▶ **Work request**: Among the entries below, find the lines holding "President" and copy them.

:: Dataset entries

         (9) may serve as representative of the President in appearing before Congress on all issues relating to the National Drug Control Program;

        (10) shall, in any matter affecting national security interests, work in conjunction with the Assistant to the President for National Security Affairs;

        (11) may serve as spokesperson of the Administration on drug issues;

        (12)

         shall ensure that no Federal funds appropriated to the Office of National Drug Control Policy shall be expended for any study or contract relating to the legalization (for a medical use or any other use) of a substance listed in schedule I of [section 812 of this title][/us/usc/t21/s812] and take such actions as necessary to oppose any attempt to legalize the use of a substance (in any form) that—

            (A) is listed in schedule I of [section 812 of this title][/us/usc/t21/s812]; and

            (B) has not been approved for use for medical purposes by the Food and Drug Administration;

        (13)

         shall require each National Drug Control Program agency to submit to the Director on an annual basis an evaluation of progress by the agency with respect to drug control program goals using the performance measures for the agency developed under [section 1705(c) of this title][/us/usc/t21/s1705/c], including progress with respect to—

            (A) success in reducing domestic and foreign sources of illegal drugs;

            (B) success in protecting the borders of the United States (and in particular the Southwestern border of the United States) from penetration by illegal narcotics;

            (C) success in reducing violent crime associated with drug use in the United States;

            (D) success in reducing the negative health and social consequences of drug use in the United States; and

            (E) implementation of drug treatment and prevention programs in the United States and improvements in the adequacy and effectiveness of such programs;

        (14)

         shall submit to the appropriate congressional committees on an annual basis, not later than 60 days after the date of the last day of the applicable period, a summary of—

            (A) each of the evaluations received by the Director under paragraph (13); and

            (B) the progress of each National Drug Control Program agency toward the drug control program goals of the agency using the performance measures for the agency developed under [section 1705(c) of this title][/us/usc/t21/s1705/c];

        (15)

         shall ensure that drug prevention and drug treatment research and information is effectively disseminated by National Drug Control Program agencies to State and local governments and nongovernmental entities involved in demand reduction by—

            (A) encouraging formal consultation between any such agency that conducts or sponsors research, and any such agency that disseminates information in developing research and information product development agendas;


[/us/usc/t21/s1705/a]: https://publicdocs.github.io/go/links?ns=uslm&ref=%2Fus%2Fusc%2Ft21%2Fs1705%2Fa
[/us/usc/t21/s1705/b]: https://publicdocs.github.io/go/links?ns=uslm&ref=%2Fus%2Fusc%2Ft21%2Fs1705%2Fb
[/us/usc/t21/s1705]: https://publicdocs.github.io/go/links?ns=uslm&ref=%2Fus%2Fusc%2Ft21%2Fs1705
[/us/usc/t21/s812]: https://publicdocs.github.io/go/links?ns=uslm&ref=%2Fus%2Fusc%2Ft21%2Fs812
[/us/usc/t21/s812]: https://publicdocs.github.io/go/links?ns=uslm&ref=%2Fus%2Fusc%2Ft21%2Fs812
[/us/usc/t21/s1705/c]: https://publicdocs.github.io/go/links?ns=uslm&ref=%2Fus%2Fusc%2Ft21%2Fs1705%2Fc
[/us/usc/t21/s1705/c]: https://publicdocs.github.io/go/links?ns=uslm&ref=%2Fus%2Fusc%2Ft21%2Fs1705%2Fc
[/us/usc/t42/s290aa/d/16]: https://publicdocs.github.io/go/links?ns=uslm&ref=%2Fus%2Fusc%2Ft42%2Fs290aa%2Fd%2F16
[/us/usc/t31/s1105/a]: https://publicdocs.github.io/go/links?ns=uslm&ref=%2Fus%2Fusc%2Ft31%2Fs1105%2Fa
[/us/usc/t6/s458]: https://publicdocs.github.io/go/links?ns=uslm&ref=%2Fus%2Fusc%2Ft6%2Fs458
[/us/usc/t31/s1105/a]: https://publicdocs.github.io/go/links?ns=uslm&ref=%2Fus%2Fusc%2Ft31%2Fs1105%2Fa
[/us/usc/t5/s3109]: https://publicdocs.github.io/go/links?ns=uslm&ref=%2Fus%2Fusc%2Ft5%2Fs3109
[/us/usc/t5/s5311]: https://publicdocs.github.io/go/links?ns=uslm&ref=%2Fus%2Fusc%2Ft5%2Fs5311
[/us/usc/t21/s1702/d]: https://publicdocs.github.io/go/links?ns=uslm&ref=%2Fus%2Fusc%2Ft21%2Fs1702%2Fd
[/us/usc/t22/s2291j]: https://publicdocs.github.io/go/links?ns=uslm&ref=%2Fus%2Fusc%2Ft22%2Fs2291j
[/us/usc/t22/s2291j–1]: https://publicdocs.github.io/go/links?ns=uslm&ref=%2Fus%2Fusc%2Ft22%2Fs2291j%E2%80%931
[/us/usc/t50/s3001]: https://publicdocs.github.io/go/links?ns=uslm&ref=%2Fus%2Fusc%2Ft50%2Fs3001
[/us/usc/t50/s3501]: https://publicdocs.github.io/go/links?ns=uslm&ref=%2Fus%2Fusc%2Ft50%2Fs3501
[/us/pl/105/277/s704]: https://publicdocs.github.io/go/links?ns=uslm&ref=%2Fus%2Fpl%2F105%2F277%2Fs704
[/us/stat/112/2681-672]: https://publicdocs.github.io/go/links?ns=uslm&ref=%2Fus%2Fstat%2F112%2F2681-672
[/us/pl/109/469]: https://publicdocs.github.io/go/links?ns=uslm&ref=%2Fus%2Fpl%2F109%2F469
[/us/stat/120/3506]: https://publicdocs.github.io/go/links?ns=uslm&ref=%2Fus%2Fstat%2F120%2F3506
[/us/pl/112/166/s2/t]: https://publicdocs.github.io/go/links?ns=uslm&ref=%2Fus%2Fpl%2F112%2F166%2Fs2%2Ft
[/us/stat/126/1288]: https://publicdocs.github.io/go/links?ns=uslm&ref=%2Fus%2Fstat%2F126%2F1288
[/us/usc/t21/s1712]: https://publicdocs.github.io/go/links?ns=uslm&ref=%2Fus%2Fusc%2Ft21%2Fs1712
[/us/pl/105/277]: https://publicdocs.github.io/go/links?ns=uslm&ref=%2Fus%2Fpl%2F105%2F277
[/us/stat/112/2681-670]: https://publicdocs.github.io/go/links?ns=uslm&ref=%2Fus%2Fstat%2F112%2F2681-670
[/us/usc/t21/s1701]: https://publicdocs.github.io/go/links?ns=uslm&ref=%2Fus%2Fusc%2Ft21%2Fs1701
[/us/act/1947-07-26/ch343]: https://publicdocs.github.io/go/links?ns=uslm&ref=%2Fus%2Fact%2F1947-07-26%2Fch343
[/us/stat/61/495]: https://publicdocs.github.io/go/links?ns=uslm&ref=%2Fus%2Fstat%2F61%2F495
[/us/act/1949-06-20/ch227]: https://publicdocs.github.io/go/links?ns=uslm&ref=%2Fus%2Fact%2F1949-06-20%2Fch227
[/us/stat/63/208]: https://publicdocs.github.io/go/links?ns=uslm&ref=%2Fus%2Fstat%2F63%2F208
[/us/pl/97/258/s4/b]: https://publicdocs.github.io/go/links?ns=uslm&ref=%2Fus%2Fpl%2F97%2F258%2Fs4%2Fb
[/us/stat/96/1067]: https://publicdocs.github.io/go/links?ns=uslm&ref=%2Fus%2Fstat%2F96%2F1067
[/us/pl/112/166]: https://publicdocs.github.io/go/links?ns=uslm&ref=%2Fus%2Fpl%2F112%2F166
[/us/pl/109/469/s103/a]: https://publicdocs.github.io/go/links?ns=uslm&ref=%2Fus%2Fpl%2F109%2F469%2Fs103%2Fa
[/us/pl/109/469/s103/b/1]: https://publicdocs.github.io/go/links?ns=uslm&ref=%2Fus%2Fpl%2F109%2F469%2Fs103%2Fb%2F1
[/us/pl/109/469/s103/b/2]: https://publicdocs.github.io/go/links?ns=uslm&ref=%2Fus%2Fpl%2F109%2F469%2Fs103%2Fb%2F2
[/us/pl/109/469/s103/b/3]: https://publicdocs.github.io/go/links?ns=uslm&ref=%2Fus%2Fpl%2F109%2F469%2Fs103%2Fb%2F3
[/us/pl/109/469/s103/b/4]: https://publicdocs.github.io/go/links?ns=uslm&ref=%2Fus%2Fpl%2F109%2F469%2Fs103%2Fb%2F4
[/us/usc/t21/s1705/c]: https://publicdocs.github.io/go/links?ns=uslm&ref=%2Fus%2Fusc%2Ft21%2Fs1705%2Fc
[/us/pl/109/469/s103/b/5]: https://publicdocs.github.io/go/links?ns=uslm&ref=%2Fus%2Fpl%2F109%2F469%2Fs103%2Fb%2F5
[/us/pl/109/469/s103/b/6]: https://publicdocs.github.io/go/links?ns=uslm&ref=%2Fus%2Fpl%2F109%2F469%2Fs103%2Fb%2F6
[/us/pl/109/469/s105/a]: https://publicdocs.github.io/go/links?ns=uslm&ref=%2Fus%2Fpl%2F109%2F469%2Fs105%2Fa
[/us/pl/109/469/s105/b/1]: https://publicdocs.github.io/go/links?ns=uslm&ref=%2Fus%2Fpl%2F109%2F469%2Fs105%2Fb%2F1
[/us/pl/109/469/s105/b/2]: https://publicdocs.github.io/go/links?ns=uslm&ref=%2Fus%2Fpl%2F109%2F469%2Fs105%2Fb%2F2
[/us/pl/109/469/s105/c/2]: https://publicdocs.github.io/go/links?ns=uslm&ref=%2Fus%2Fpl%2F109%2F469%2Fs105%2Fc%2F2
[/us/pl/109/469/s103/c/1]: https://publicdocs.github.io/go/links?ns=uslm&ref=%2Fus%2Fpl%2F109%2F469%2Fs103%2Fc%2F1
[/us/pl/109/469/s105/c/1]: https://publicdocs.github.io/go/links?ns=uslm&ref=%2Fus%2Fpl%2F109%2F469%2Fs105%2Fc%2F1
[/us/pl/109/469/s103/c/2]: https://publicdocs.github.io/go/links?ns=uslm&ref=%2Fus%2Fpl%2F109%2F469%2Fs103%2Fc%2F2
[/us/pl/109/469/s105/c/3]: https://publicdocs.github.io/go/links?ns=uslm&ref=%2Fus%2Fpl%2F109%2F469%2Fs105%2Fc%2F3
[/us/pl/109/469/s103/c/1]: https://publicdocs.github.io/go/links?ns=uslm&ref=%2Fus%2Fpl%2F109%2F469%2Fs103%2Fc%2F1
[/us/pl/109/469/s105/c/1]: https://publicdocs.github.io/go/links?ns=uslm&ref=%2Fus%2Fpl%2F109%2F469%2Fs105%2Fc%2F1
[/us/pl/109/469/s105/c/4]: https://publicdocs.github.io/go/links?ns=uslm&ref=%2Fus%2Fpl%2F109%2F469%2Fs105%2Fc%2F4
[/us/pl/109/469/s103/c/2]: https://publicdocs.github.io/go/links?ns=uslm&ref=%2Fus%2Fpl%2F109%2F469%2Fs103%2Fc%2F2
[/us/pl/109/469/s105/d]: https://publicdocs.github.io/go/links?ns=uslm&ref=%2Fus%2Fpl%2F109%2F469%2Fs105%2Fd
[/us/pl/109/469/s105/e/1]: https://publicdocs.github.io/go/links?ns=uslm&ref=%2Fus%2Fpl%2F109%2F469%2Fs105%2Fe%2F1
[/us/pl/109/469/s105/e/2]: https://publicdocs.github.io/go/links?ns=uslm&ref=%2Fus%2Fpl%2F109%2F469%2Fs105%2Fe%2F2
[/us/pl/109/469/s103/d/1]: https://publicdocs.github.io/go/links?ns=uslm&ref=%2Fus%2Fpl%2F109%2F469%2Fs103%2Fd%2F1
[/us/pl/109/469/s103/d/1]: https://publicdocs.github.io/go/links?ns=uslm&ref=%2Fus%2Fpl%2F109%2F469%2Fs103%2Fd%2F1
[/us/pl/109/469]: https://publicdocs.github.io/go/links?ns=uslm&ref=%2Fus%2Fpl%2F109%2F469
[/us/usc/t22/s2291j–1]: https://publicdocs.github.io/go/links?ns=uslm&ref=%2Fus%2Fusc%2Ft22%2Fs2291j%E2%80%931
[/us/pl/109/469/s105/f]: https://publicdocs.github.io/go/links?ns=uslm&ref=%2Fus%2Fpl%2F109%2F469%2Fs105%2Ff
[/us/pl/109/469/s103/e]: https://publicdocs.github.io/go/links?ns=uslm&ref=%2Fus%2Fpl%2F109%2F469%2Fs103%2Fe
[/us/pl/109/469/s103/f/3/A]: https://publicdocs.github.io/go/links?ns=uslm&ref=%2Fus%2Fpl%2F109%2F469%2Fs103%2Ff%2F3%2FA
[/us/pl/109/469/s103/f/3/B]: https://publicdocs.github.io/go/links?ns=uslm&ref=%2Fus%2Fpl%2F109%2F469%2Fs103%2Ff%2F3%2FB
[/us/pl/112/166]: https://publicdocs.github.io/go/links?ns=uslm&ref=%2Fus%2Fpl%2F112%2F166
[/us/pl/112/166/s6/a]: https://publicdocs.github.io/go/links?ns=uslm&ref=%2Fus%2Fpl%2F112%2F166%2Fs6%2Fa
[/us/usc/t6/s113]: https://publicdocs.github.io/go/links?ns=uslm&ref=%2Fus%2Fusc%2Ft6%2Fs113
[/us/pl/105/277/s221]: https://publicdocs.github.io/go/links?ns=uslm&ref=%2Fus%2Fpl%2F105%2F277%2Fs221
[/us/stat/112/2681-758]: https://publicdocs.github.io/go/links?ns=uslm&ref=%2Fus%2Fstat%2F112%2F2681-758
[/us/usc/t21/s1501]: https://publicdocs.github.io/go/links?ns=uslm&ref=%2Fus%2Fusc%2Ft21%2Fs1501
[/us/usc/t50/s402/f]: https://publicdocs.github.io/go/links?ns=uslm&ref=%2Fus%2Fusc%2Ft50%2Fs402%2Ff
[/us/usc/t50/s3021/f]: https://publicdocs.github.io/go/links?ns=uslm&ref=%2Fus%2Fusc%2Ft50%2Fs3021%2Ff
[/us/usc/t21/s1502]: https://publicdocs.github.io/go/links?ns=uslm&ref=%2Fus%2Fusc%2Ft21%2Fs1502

::::

▶ **Output for this task**:
         (9) may serve as representative of the President in appearing before Congress on all issues relating to the National Drug Control Program;
        (10) shall, in any matter affecting national security interests, work in conjunction with the Assistant to the President for National Security Affairs;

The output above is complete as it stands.